Abordagens policiais e a seletividade da repressão
A execução da política de drogas no Brasil revela uma triste realidade: o foco das ações repressivas recai quase exclusivamente sobre pequenos traficantes e usuários. Operações em comunidades periféricas são caracterizadas por abordagens violentas e desproporcionais, que muitas vezes resultam em mortes de civis inocentes.
Casos emblemáticos, como o massacre do Jacarezinho, no Rio de Janeiro, em 2021, escancaram o uso excessivo da força. Estudos da Rede de Observatórios da Segurança revelam que mais de 70% das operações policiais relacionadas ao tráfico ocorrem em áreas de baixa renda, ignorando grandes esquemas de distribuição e lavagem de dinheiro.
Enquanto isso, os grandes financiadores do tráfico permanecem intocados. Não é incomum que redes sofisticadas de tráfico, com atuação internacional, utilizem portos e aeroportos de grandes centros urbanos com pouquíssima fiscalização.
O que dizem os tribunais?
O Superior Tribunal de Justiça (STJ) já tem reconhecido, em decisões recentes, a necessidade de diferenciar o pequeno traficante do grande criminoso. Medidas como a substituição da prisão preventiva por alternativas cautelares em casos de tráfico privilegiado (art. 33, § 4º, da Lei de Drogas) têm ganhado força, mas ainda enfrentam resistência nos tribunais inferiores.
Outro avanço significativo foi o julgamento no Supremo Tribunal Federal (STF) que descriminalizou o porte de maconha para uso pessoal, embora o critério para diferenciar usuário de traficante continue vago e pendente de regulamentação.
Propostas para um futuro mais justo
O Brasil precisa urgentemente rever sua política de drogas.
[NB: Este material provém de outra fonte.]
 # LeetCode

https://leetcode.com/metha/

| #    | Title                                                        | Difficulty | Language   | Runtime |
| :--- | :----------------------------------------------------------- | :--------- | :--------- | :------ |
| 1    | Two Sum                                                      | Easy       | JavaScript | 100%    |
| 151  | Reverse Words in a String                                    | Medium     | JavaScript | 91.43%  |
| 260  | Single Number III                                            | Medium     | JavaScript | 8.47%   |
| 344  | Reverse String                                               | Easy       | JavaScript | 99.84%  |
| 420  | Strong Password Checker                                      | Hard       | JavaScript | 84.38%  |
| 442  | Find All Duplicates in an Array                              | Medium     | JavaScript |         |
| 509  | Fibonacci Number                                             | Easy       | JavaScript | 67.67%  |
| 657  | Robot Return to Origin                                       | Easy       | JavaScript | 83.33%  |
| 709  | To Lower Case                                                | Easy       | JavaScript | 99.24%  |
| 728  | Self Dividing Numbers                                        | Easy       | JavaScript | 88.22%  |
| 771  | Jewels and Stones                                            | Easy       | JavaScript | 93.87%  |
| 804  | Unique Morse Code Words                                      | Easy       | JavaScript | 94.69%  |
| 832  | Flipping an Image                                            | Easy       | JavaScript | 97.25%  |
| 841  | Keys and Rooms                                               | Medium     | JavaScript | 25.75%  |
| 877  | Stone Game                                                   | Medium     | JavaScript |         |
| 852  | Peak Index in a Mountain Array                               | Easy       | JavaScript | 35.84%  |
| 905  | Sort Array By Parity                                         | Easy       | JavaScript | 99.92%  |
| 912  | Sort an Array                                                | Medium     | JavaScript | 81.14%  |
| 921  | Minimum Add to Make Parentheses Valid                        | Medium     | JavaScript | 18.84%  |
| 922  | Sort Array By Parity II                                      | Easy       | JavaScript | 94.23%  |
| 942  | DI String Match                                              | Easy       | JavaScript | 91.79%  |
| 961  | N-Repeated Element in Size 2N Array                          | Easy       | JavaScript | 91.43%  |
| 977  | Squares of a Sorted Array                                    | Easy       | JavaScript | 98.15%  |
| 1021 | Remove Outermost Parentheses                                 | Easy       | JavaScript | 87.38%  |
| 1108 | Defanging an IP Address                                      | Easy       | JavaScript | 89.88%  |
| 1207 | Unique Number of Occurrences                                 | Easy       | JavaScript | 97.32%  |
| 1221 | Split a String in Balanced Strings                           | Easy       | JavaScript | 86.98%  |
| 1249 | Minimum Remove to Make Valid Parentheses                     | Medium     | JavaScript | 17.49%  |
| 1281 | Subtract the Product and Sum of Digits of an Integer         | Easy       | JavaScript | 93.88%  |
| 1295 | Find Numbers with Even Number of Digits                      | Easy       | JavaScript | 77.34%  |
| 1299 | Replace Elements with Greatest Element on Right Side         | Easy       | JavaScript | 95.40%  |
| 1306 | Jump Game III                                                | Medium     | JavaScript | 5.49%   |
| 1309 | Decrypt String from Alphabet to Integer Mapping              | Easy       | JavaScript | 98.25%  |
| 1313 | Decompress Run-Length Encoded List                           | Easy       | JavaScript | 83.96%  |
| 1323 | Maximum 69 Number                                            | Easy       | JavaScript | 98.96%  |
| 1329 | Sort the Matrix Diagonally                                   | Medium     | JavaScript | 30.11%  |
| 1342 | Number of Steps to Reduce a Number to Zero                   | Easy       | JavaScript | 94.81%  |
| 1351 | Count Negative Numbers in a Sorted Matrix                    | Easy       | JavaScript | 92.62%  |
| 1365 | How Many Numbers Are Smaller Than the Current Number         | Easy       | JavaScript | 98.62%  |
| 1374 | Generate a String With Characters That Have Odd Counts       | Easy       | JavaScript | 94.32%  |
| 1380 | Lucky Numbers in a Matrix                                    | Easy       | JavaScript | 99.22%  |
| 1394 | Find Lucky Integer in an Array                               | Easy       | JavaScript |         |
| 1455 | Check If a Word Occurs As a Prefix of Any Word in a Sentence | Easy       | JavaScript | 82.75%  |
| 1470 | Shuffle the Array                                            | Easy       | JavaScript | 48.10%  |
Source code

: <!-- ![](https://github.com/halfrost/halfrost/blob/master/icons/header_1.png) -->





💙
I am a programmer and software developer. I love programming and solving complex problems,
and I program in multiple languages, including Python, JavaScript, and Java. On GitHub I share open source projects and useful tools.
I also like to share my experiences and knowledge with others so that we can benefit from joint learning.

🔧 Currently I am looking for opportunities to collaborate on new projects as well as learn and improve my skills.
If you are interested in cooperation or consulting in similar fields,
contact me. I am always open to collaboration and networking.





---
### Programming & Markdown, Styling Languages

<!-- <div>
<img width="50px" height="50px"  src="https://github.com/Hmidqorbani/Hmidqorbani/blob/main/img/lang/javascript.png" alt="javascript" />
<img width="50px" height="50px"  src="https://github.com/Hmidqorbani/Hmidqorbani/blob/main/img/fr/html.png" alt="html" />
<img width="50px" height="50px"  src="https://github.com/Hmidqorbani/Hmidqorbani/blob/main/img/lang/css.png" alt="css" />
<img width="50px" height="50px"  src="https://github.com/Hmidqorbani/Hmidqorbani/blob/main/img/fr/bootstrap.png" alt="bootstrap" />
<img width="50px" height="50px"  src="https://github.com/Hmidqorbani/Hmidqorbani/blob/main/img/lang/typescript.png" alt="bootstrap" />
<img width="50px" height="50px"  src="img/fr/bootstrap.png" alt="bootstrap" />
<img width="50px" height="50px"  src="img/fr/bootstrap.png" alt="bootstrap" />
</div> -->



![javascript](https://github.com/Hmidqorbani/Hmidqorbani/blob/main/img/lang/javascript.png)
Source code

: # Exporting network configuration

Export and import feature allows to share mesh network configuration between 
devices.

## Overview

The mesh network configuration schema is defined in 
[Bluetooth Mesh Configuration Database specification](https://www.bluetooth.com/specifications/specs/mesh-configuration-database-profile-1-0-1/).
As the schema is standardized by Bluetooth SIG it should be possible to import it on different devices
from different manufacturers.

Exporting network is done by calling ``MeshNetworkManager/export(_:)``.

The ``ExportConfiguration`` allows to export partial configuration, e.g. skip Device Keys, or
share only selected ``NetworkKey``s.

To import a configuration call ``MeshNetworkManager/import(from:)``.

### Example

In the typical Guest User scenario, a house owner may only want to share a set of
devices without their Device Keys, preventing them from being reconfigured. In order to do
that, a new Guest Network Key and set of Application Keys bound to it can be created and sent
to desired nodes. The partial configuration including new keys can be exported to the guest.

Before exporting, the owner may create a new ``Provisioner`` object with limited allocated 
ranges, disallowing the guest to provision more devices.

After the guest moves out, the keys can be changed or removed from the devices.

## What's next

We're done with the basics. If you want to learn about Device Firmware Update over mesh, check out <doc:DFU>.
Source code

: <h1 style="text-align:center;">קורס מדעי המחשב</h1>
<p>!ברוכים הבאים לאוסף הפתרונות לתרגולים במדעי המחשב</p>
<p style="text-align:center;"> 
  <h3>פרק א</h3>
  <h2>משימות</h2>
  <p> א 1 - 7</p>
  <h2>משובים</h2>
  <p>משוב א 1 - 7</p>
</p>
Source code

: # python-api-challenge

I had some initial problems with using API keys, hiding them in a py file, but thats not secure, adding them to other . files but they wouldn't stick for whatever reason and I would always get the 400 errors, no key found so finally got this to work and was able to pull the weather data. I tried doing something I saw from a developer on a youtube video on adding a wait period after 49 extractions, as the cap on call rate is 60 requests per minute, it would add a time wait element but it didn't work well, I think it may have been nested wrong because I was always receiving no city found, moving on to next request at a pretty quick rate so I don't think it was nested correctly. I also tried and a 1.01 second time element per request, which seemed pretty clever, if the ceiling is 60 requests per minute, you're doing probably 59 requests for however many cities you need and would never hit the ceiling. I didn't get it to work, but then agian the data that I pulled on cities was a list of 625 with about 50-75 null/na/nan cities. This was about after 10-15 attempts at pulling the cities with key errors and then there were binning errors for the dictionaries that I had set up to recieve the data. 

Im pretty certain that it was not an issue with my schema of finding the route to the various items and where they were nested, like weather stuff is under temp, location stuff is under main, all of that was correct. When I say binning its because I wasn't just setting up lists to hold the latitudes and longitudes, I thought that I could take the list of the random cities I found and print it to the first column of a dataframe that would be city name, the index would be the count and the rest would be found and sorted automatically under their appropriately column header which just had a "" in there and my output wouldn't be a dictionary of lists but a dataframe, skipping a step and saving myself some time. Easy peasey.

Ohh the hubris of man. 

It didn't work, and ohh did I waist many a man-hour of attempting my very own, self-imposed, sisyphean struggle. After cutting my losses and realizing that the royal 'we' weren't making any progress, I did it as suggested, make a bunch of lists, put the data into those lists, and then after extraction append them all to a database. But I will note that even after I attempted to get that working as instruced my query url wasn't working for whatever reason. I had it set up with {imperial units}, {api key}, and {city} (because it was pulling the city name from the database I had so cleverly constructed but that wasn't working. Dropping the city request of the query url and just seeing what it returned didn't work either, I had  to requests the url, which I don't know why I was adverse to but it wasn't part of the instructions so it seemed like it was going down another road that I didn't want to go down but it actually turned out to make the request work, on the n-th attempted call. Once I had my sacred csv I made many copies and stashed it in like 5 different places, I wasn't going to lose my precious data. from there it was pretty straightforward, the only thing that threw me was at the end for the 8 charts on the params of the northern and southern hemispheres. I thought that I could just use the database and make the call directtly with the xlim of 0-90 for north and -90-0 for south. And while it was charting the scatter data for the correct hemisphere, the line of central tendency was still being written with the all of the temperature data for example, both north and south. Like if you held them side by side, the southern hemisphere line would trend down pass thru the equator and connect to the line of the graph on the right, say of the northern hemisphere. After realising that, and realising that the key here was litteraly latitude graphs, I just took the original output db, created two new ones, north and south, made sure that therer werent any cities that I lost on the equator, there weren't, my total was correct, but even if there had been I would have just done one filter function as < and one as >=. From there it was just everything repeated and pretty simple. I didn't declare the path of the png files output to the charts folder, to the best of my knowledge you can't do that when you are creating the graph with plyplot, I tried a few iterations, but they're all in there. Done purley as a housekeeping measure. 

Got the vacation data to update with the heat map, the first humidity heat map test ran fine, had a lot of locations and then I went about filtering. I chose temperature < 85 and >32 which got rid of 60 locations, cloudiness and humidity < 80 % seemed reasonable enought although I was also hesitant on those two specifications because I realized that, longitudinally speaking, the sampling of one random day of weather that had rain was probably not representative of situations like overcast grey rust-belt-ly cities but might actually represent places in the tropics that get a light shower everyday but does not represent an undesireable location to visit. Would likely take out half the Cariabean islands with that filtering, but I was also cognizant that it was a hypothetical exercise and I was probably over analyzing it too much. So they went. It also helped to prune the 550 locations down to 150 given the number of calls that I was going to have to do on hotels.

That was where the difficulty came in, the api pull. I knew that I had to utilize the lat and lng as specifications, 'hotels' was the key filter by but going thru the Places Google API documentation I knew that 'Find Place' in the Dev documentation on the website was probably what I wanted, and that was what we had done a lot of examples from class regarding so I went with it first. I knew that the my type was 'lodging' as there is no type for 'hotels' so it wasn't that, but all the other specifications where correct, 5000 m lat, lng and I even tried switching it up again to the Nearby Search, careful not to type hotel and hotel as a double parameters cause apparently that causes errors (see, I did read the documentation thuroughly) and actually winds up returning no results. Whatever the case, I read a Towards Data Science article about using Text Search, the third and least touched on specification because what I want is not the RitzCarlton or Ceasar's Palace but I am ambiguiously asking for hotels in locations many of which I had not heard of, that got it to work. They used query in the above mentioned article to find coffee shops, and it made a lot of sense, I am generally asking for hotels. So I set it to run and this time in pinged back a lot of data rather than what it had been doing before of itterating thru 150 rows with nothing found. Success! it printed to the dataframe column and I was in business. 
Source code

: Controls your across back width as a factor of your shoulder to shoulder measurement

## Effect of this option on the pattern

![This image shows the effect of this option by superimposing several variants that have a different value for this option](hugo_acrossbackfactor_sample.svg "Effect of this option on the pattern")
Alguns passos necessários incluem:
• Descriminalização do uso pessoal: Seguir exemplos de países como Portugal, que tratam o uso de drogas como questão de saúde pública, e não criminal.
• Regulação da cadeia produtiva de entorpecentes leves: A cannabis medicinal é um exemplo de como regulamentação pode trazer benefícios econômicos e sociais.
• Revisão das penas para tráfico privilegiado: Propor penas alternativas ao encarceramento, priorizando programas de reinserção social.
Curiosidade: A eficácia de estratégias não repressivas
Em Seattle, nos Estados Unidos, o programa LEAD (Law Enforcement Assisted Diversion) substituiu a prisão de pequenos traficantes por encaminhamentos a serviços de saúde e emprego. Os resultados mostraram uma redução significativa na reincidência criminal e uma melhoria na relação entre comunidades e forças de segurança.
O Brasil tem capacidade para adotar políticas semelhantes, mas isso exige vontade política e um rompimento com a visão ultrapassada de guerra às drogas. Enquanto continuarmos a tratar o tráfico como um problema exclusivamente criminal, estaremos apenas perpetuando um sistema injusto e ineficaz.
Como cidadãos, é nosso dever questionar: até quando seremos cúmplices de uma política que destrói vidas ao invés de salvá-las?